La plupart des Ouïghour·es chinois·es vivent dans le Xinjiang, une région essentiellement montagneuse et désertique située à l'extrême Nord-ouest du pays. La région théoriquement autonome - qui abrite également des Kazakhs, des Tadjiks, des musulman·es Hui et une importante population Han - est sous contrôle chinois depuis le XVIIIe siècle.

Ces dernières années, le président chinois Xi Jinping a renforcé sa campagne nationale promouvant l'adhésion à la doctrine du Parti communiste et aux normes culturelles Han. Les Ouïghour·es, en tant que minorité religieuse et ethnique, sont de plus de plus pointé·es du doigt.

Les tensions présentes à la fois entre les Ouïghour·es et le gouvernement ainsi qu’avec la population chinoise Han de la région basculent parfois dans la violence. En 2009, des soulèvements de Ouïghour·es ont eu lieu dans la capitale du Xinjiang, Urumqi, causant la mort de près de 200 personnes, pour la plupart des Chinois·es Han.
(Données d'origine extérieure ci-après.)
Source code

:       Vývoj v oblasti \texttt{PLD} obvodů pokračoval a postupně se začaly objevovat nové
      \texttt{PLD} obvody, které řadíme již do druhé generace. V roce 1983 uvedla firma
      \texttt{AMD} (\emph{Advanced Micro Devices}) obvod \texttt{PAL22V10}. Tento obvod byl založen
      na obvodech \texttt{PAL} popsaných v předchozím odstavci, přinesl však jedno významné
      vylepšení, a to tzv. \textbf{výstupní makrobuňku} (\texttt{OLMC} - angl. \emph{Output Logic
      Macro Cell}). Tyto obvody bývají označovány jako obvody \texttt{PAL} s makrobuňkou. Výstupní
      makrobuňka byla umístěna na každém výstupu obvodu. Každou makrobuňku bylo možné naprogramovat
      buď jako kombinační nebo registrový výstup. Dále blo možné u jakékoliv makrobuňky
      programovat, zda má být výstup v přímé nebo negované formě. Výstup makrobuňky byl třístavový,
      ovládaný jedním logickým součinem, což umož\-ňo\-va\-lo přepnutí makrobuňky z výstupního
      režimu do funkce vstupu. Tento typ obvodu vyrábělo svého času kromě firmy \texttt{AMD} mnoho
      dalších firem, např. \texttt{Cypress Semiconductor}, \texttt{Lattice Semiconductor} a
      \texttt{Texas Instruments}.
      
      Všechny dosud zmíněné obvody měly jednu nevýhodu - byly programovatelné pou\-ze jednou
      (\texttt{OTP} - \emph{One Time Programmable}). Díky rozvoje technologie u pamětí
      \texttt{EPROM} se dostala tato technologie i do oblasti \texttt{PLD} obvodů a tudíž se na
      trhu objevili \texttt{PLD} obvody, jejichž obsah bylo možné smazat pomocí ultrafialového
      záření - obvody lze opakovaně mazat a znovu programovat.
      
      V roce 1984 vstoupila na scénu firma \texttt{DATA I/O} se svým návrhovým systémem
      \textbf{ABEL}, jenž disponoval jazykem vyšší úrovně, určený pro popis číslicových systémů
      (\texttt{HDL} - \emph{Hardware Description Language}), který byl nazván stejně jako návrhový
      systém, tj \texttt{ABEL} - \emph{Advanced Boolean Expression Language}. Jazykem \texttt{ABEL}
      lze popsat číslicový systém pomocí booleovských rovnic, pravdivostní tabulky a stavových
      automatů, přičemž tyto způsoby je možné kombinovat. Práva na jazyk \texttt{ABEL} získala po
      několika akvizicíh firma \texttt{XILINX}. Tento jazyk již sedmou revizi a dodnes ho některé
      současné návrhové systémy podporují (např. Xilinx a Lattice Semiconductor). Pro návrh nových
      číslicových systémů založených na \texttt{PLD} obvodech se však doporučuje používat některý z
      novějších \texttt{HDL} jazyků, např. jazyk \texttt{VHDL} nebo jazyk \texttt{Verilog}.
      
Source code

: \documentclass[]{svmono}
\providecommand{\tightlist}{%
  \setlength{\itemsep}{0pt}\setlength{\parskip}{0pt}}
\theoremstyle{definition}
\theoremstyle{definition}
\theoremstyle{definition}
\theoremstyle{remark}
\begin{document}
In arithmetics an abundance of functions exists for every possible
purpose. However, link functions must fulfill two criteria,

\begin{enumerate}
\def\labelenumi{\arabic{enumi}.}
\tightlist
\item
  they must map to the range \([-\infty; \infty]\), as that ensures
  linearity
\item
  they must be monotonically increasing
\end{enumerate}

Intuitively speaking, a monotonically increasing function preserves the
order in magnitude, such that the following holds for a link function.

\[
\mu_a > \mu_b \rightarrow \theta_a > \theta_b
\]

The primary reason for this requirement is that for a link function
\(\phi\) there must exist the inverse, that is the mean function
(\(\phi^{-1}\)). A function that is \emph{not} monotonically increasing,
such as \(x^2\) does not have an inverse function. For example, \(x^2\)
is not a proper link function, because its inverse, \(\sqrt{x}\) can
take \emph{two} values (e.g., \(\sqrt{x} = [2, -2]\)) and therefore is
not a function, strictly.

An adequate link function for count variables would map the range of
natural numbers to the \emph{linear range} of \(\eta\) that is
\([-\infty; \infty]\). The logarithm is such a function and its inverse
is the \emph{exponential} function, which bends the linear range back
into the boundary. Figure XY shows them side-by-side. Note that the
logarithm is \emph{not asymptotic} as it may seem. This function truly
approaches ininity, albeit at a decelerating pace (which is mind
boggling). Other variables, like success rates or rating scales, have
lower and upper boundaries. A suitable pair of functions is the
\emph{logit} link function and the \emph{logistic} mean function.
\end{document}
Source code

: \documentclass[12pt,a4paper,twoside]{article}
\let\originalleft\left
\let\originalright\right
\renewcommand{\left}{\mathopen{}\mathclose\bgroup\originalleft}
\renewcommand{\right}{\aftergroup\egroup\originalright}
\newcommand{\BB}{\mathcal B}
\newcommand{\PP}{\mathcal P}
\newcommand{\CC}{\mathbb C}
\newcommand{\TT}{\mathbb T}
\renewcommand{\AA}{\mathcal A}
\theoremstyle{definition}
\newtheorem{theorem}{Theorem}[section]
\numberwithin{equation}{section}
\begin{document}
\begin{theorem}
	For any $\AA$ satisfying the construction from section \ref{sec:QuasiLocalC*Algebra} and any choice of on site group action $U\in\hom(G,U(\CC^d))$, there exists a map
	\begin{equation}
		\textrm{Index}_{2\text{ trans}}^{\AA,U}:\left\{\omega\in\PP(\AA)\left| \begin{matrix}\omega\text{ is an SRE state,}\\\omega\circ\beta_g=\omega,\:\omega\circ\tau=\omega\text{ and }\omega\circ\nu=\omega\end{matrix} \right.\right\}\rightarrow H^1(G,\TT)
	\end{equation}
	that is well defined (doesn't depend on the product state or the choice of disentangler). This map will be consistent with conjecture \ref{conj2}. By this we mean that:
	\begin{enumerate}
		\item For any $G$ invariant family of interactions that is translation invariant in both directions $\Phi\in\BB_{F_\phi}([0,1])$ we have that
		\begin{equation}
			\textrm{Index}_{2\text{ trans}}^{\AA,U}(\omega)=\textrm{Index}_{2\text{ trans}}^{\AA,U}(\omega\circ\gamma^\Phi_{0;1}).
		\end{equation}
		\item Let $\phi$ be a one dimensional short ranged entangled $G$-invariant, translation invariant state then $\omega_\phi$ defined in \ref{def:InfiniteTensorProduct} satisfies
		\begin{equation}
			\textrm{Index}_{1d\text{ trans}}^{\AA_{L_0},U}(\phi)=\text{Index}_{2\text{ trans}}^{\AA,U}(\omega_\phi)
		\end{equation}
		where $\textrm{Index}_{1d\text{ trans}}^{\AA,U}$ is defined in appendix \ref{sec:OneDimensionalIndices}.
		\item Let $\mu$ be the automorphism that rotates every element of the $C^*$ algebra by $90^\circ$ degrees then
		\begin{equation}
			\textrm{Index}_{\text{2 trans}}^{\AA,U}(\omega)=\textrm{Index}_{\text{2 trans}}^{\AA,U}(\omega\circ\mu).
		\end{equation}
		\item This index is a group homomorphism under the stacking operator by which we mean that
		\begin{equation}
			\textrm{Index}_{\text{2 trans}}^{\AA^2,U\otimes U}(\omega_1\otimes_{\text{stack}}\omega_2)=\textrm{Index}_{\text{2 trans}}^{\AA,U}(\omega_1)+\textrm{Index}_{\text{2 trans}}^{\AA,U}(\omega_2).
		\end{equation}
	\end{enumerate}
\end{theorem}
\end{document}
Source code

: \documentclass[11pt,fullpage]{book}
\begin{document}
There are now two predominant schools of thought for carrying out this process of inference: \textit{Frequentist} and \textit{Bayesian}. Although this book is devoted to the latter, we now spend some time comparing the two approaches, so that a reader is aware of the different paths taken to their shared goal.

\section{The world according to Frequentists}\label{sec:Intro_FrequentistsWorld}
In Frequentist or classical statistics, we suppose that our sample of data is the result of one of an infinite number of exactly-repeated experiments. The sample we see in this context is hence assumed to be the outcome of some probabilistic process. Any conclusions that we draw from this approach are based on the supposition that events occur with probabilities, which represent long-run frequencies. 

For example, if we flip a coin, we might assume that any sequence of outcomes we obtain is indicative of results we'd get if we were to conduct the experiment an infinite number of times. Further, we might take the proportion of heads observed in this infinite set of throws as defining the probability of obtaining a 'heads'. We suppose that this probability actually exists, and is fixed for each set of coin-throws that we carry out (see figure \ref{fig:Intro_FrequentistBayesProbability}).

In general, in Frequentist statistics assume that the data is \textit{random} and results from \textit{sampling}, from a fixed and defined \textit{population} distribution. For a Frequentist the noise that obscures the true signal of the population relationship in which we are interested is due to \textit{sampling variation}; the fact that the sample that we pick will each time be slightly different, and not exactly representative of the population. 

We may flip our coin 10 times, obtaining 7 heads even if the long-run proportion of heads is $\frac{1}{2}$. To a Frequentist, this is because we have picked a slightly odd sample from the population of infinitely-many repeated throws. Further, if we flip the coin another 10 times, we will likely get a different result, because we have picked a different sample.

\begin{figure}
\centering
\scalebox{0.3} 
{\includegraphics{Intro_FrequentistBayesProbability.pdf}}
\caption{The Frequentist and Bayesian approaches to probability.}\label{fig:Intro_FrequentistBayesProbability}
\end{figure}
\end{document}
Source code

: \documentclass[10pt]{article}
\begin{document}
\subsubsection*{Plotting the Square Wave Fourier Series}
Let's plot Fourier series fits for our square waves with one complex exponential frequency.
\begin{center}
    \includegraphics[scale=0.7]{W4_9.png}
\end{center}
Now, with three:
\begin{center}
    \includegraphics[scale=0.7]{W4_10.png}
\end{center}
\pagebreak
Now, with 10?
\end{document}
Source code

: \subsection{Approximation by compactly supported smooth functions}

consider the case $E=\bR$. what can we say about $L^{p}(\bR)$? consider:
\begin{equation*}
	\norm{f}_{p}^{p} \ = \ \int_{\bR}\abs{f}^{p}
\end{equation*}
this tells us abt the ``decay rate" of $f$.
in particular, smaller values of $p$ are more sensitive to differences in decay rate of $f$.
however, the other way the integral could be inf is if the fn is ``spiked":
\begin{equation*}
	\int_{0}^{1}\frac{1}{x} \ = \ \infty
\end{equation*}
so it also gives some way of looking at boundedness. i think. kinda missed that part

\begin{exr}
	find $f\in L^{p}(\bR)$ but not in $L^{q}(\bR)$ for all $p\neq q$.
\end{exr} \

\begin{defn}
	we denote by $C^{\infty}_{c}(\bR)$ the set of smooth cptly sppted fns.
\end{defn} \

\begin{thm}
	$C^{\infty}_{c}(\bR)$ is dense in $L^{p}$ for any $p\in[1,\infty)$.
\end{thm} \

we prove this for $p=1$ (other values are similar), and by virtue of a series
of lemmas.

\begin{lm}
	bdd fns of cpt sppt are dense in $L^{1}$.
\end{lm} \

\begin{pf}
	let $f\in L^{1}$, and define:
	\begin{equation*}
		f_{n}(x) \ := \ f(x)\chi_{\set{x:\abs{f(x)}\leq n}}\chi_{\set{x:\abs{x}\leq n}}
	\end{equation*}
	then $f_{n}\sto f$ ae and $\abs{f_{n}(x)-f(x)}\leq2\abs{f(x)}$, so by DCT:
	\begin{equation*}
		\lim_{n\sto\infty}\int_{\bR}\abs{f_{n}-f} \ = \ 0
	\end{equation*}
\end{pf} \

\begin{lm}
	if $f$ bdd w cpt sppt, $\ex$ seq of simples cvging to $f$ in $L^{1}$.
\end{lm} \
À partir de 2013, les Ouïghour·es ont commis une série d'attaques meurtrières contre des civil·es dans plusieurs villes chinoises, tuant des dizaines de personnes. Un groupe islamiste ouïghour a revendiqué au moins une des attaques. Des dizaines de Ouïghour·es à l'étranger auraient également rejoint l'État islamique. 

Pékin a réagi avec une férocité croissante. Blâmant le séparatisme ouïghour et l'extrémisme islamiste, la capitale a imposé des restrictions de plus en plus sévères à l’encontre de la pratique religieuse dans la région, interdisant le port de la barbe, de nombreuses formes de prière musulmane et certaines tenues religieuses, notamment la burqa et le voile sur le visage.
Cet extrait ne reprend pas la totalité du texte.